From a graphic project looking at oppression in Myanmar to an in-depth data analysis of US race riots, the judges of the Sigma Awards recently published their 2022 list of the best data journalism from around the world.
This year, 12 winning data journalism projects were chosen from 603 entries from 76 countries.
During an appearance at the 2022 Perugia International Journalism Festival, three of the award’s founders took a deeper dive to present the best projects since the competition was launched three years ago, pointing out what journalists can learn from these data stories.
Here are 10 tips from Aron Pilhofer, of Temple University in the United States, Marianne Bouchart, from HEI-DA, a data-journalism focused nonprofit, and Gina Chua, until recently the executive editor at Reuters and the new executive editor of Semafor.
Data Journalism Is Not Only about Analysis, but Also about Storytelling
The Watchers Overhead is a South Korean data story published in March 2020 by Hankoo Kilbo.
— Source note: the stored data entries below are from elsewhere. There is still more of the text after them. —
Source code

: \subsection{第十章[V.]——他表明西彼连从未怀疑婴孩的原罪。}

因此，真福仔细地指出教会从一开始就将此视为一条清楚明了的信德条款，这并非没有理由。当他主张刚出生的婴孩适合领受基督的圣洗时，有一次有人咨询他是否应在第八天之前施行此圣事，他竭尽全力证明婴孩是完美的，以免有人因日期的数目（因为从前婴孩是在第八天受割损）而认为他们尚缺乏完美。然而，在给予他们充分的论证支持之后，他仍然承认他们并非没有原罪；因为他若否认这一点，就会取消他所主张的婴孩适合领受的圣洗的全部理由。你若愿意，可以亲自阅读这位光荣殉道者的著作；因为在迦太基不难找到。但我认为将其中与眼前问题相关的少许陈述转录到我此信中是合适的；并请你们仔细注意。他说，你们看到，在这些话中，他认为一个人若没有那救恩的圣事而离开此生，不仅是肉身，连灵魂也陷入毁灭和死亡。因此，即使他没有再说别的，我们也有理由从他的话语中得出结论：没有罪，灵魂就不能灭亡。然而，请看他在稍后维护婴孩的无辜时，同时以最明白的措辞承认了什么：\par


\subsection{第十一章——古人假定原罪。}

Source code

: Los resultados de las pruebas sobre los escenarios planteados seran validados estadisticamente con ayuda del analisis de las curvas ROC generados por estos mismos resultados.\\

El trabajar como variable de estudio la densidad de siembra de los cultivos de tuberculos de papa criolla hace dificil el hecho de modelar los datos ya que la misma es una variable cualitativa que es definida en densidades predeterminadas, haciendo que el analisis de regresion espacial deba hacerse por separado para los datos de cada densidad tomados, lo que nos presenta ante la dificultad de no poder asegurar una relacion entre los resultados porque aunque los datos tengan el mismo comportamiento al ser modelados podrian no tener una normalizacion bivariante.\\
It explores the silent satellite war taking place in the skies above the Korean peninsula where satellites from global powers like the US, Russia, China, and Japan orbit above. The team analyzed 40,000 items of space surveillance data to map and simulate the scale of a surveillance project that can not be seen by the naked eye.
“We brought this example because it demonstrates that data journalism can present not only some statistical analysis but can also take some raw data [and convert it into something]… very visually and technologically appealing,” Bouchart explained during the IJF panel. “And it shows journalists that there’s a way to provide readers with new storytelling experiences on desktop and mobile using augmented reality.”
Sharing is Power
“We are seeing more and more news organizations sharing ideas, knowledge, and content,” Pilhofer noted during a discussion of Nowhere to Go, a 2021 project by a team at the University of Maryland, which involved a collaboration among many different universities to report on homelessness. “Before, it never happened. When you had a dataset and you were working on a big project, you wanted to keep everything for yourself.”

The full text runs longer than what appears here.